---- Excerpted records
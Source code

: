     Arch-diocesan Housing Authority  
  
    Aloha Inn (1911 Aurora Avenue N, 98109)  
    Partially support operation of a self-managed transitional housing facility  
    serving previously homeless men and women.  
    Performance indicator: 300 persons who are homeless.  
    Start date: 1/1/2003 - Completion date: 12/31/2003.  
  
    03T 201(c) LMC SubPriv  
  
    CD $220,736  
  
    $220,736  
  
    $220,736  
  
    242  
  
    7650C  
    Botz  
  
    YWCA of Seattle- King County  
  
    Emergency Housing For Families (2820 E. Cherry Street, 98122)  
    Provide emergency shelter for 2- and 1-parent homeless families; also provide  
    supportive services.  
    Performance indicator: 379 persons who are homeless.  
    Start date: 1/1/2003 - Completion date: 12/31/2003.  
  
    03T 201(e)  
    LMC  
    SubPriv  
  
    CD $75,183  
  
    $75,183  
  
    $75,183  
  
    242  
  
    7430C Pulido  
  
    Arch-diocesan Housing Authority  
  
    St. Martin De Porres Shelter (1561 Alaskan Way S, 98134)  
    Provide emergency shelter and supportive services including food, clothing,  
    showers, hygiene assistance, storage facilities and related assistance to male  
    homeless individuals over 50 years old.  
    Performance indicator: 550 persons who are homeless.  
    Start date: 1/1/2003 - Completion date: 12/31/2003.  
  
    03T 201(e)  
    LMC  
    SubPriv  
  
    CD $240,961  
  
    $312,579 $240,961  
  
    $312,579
--------
Print, without alteration, only the lines above between the one holding "St. Martin De" and the one holding "CD $240,961", inclusive.

- _Solution to this problem_
    St. Martin De Porres Shelter (1561 Alaskan Way S, 98134)  
    Provide emergency shelter and supportive services including food, clothing,  
    showers, hygiene assistance, storage facilities and related assistance to male  
    homeless individuals over 50 years old.  
    Performance indicator: 550 persons who are homeless.  
    Start date: 1/1/2003 - Completion date: 12/31/2003.  
  
    03T 201(e)  
    LMC  
    SubPriv  
  
    CD $240,961  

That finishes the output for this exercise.